The book's central protagonist is a poet and friend of Bobbi Anderson, named James Eric Gardener, who goes by the nickname "Gard". He is a man with left-leaning, liberal sensibilities who is apparently immune to the ship's effects because of a steel plate in his head, a souvenir of a teenage skiing accident. Unfortunately, Gard is also an alcoholic. His relationship with Bobbi deteriorates as the novel progresses. She is almost totally overcome by the euphoria of "becoming" one with the spacecraft, but Gard increasingly sees her health worsen and her sanity disappear. The novel is filled with metaphors for the stranglehold of substance abuse, which King himself was experiencing at the time, as well as for the dangers of nuclear power and radioactive fallout (as evidenced by the physical transformations of the townspeople, which resemble the effects of radiation exposure), of unchecked technological advancement, and of the corrupting influence of power. Government agencies are uniformly portrayed as corrupt and totalitarian throughout the book, and Bobbi and Gard themselves are led into thinking that they can use the ship's "power" as a weapon to overthrow such authority figures.

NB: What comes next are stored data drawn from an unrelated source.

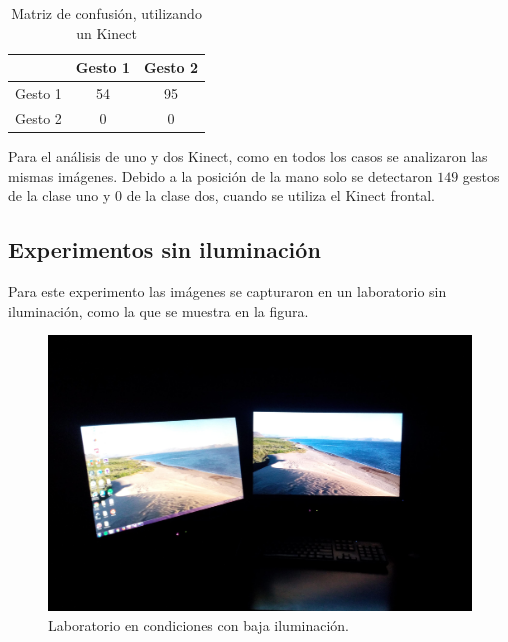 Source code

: \begin{table}[h!] 
\begin{center}
\begin{tabular}{ r || c | c |} 
 
        & Gesto 1 & Gesto 2 \\ \hline \hline  
Gesto 1 &  54    &   95    \\ \hline  
Gesto 2 &  0     &  0   \\   

\end{tabular}
\end{center} 
\caption{Matriz de confusión, utilizando un Kinect} 
\end{table}  

Para el análisis de uno y dos Kinect, como en todos los casos se analizaron las mismas imágenes. Debido a la posición de la mano solo se detectaron $149$ gestos de la clase uno y $0$ de la clase dos, cuando se utiliza el Kinect frontal.  


\subsection{Experimentos sin iluminación}
Para este experimento las imágenes se capturaron en un laboratorio sin iluminación, como la que se muestra en la figura.

\begin{figure}[h!]
\begin{center} 
\includegraphics[scale=0.09]{./Figures/noIluminacion.jpg}
\end{center}
\caption{Laboratorio en condiciones con baja iluminación.}
\label{fig:LabNoIluminado} 
\end{figure} 

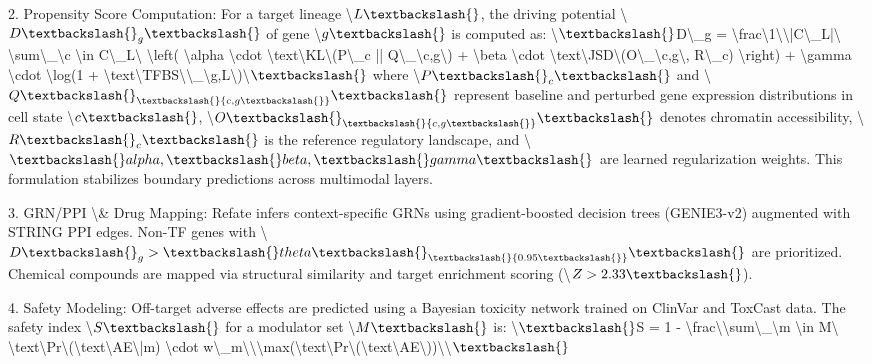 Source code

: \documentclass[11pt,a4paper]{article}
\begin{document}
2. Propensity Score Computation: For a target lineage \textbackslash{}$L\textbackslash{}$, the driving potential \textbackslash{}$D\textbackslash{}_g\textbackslash{}$ of gene \textbackslash{}$g\textbackslash{}$ is computed as:
\textbackslash{}$\textbackslash{}$D\textbackslash{}_g = \textbackslash{}frac\textbackslash{}{1\textbackslash{}}\textbackslash{}{|C\textbackslash{}_L|\textbackslash{}} \textbackslash{}sum\textbackslash{}_\textbackslash{}{c \textbackslash{}in C\textbackslash{}_L\textbackslash{}} \textbackslash{}left( \textbackslash{}alpha \textbackslash{}cdot \textbackslash{}text\textbackslash{}{KL\textbackslash{}}(P\textbackslash{}_c || Q\textbackslash{}_\textbackslash{}{c,g\textbackslash{}}) + \textbackslash{}beta \textbackslash{}cdot \textbackslash{}text\textbackslash{}{JSD\textbackslash{}}(O\textbackslash{}_\textbackslash{}{c,g\textbackslash{}}, R\textbackslash{}_c) \textbackslash{}right) + \textbackslash{}gamma \textbackslash{}cdot \textbackslash{}log(1 + \textbackslash{}text\textbackslash{}{TFBS\textbackslash{}}\textbackslash{}_\textbackslash{}{g,L\textbackslash{}})\textbackslash{}$\textbackslash{}$
where \textbackslash{}$P\textbackslash{}_c\textbackslash{}$ and \textbackslash{}$Q\textbackslash{}_\textbackslash{}{c,g\textbackslash{}}\textbackslash{}$ represent baseline and perturbed gene expression distributions in cell state \textbackslash{}$c\textbackslash{}$, \textbackslash{}$O\textbackslash{}_\textbackslash{}{c,g\textbackslash{}}\textbackslash{}$ denotes chromatin accessibility, \textbackslash{}$R\textbackslash{}_c\textbackslash{}$ is the reference regulatory landscape, and \textbackslash{}$\textbackslash{}alpha, \textbackslash{}beta, \textbackslash{}gamma\textbackslash{}$ are learned regularization weights. This formulation stabilizes boundary predictions across multimodal layers.

3. GRN/PPI \textbackslash{}& Drug Mapping: Refate infers context-specific GRNs using gradient-boosted decision trees (GENIE3-v2) augmented with STRING PPI edges. Non-TF genes with \textbackslash{}$D\textbackslash{}_g > \textbackslash{}theta\textbackslash{}_\textbackslash{}{0.95\textbackslash{}}\textbackslash{}$ are prioritized. Chemical compounds are mapped via structural similarity and target enrichment scoring (\textbackslash{}$Z > 2.33\textbackslash{}$).

4. Safety Modeling: Off-target adverse effects are predicted using a Bayesian toxicity network trained on ClinVar and ToxCast data. The safety index \textbackslash{}$S\textbackslash{}$ for a modulator set \textbackslash{}$M\textbackslash{}$ is:
\textbackslash{}$\textbackslash{}$S = 1 - \textbackslash{}frac\textbackslash{}{\textbackslash{}sum\textbackslash{}_\textbackslash{}{m \textbackslash{}in M\textbackslash{}} \textbackslash{}text\textbackslash{}{Pr\textbackslash{}}(\textbackslash{}text\textbackslash{}{AE\textbackslash{}}|m) \textbackslash{}cdot w\textbackslash{}_m\textbackslash{}}\textbackslash{}{\textbackslash{}max(\textbackslash{}text\textbackslash{}{Pr\textbackslash{}}(\textbackslash{}text\textbackslash{}{AE\textbackslash{}}))\textbackslash{}}\textbackslash{}$\textbackslash{}$
\end{document}
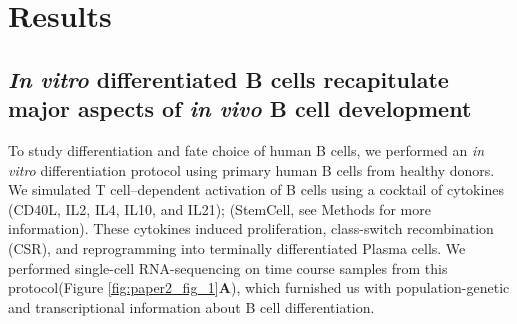 \section{Results}

\subsection{\textit{In vitro} differentiated B cells recapitulate major aspects of \textit{in vivo} B cell development}

To study differentiation and fate choice of human B cells, we performed an \textit{in vitro} differentiation protocol using primary human B cells from healthy donors. We simulated T cell–dependent activation of B cells using a cocktail of cytokines (CD40L, IL2, IL4, IL10, and IL21); (StemCell, see Methods for more information). These cytokines induced proliferation, class-switch recombination (CSR), and reprogramming into terminally differentiated Plasma cells. We performed single-cell RNA-sequencing on time course samples from this protocol(Figure \ref{fig:paper2_fig_1}\textbf{A}), which furnished us with population-genetic and transcriptional information about B cell differentiation. 
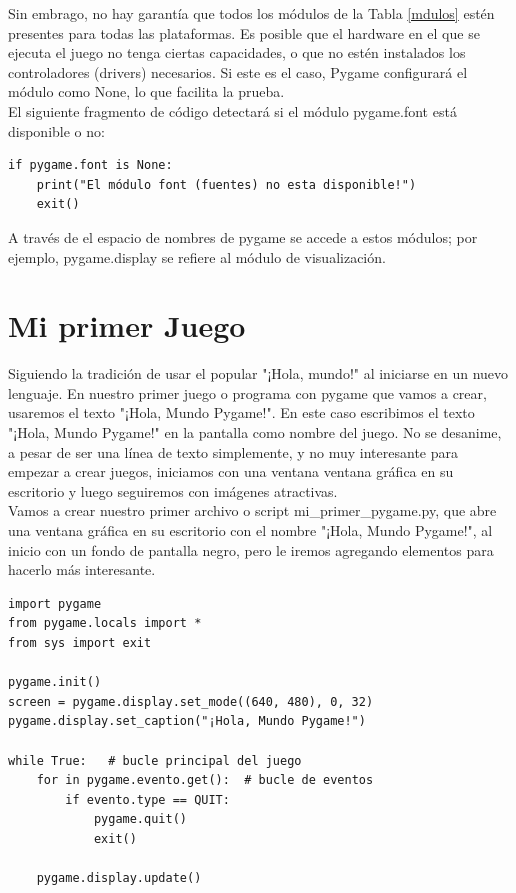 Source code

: Sin embrago, no hay garantía que todos los módulos de la Tabla \ref{mdulos} estén presentes para todas las plataformas. Es
posible que el hardware en el que se ejecuta el juego no tenga ciertas capacidades, o que no estén instalados los controladores (drivers) necesarios. Si este es el caso, Pygame configurará el módulo como {\ttfamily None}, lo que facilita la prueba. \\

El siguiente fragmento de código detectará si el módulo {\ttfamily pygame.font} está disponible o no:
\begin{lstlisting}
if pygame.font is None:
    print("El módulo font (fuentes) no esta disponible!")
    exit()	
\end{lstlisting}

A través de el espacio de nombres de {\ttfamily pygame} se accede a estos módulos; por ejemplo, {\ttfamily pygame.display} se refiere al módulo de visualización.

\section{Mi primer Juego}

Siguiendo la tradición de usar el popular "¡Hola, mundo!"{} al iniciarse en un nuevo lenguaje. En nuestro primer juego o programa con {\ttfamily pygame} que vamos a crear, usaremos el texto "¡Hola, Mundo Pygame!"{}. En este caso escribimos el texto "¡Hola, Mundo Pygame!"{} en la pantalla como nombre del juego. No se desanime, a  pesar de ser una línea de texto simplemente, y no  muy interesante para empezar a crear juegos, iniciamos con una ventana ventana gráfica en su escritorio y luego seguiremos con  imágenes atractivas. \\

Vamos a crear nuestro primer archivo o script {\ttfamily mi\_primer\_pygame.py},  que abre una ventana gráfica en su escritorio
con el nombre "¡Hola, Mundo Pygame!"{}, al inicio con un fondo de pantalla negro, pero le iremos agregando elementos para hacerlo más interesante.
 
 
\hspace{-2.9cm}{\ttfamily \scriptsize mi\_primer}
 
\vspace{-0.2cm}
\hspace{-2.5cm}{\ttfamily \scriptsize \_pygame.py}\vspace{-0.84cm}
\begin{lstlisting}	
import pygame
from pygame.locals import *
from sys import exit
 	
pygame.init()
screen = pygame.display.set_mode((640, 480), 0, 32)
pygame.display.set_caption("¡Hola, Mundo Pygame!")
 	
while True:   # bucle principal del juego
    for in pygame.evento.get():  # bucle de eventos
        if evento.type == QUIT:
            pygame.quit()
            exit()
    
    pygame.display.update()	
\end{lstlisting}



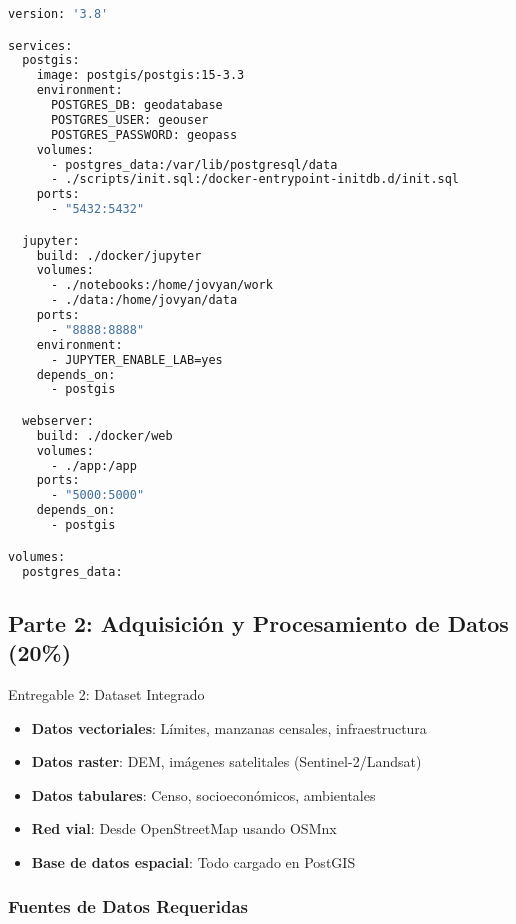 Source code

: \documentclass[12pt,a4paper]{article}
\begin{document}
\begin{lstlisting}[language=bash,caption=Estructura Docker Compose]
version: '3.8'

services:
  postgis:
    image: postgis/postgis:15-3.3
    environment:
      POSTGRES_DB: geodatabase
      POSTGRES_USER: geouser
      POSTGRES_PASSWORD: geopass
    volumes:
      - postgres_data:/var/lib/postgresql/data
      - ./scripts/init.sql:/docker-entrypoint-initdb.d/init.sql
    ports:
      - "5432:5432"

  jupyter:
    build: ./docker/jupyter
    volumes:
      - ./notebooks:/home/jovyan/work
      - ./data:/home/jovyan/data
    ports:
      - "8888:8888"
    environment:
      - JUPYTER_ENABLE_LAB=yes
    depends_on:
      - postgis

  webserver:
    build: ./docker/web
    volumes:
      - ./app:/app
    ports:
      - "5000:5000"
    depends_on:
      - postgis

volumes:
  postgres_data:
\end{lstlisting}

\subsection{Parte 2: Adquisición y Procesamiento de Datos (20\%)}

\begin{deliverable}{Entregable 2: Dataset Integrado}
\begin{itemize}
    \item \textbf{Datos vectoriales}: Límites, manzanas censales, infraestructura
    \item \textbf{Datos raster}: DEM, imágenes satelitales (Sentinel-2/Landsat)
    \item \textbf{Datos tabulares}: Censo, socioeconómicos, ambientales
    \item \textbf{Red vial}: Desde OpenStreetMap usando OSMnx
    \item \textbf{Base de datos espacial}: Todo cargado en PostGIS
\end{itemize}
\end{deliverable}

\subsubsection{Fuentes de Datos Requeridas}
\end{document}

Seeing the transformation of the townspeople worsen, the torture and manipulation of Bobbi's dog Peter, and people being killed or worse when they pry too deeply into the strange events, Gardener eventually manipulates Bobbi into allowing him into the ship. After he sees that Bobbi is not entirely his old friend and lover, he gives her one more chance before he finally kills her with the same gun that Monster Dugan had almost killed her with in her back field previously. However, just before she dies, Bobbi sends a telepathic APB and all the townspeople show up at her place very quickly. Meanwhile, Gardener accidentally (by dropping the gun) shoots himself in the ankle. In exchange for using the "new and improved" computers and what little "becoming" he underwent to save David Brown, Ev Hillman helps him escape into the woods (which soon catches fire from one of the Tommyknockers' "toys") at which point Gardener enters the ship, activates it, and with the last of his life telepathically launches it into space, resulting in the eventual deaths of nearly all of the changed townspeople but preventing the possibly disastrous consequences of the ship's influence spreading to the outside world. Very shortly after (in the epilogue) members from the FBI, CIA, and "The Shop" invade Haven and take as many of the Havenites as possible (they kill nearly a quarter of the survivors) and a few of the devices created by the altered people of Haven.

In the last pages, David Brown is discovered in Hilly Brown's hospital room, safe and sound.

Adaptation

The story was adapted into a television miniseries that aired on ABC in 1993.

Appearances

A copy of the novel is kept by Duke Crocker in the state room of his boat, the Cape Rouge|Cape Rouge.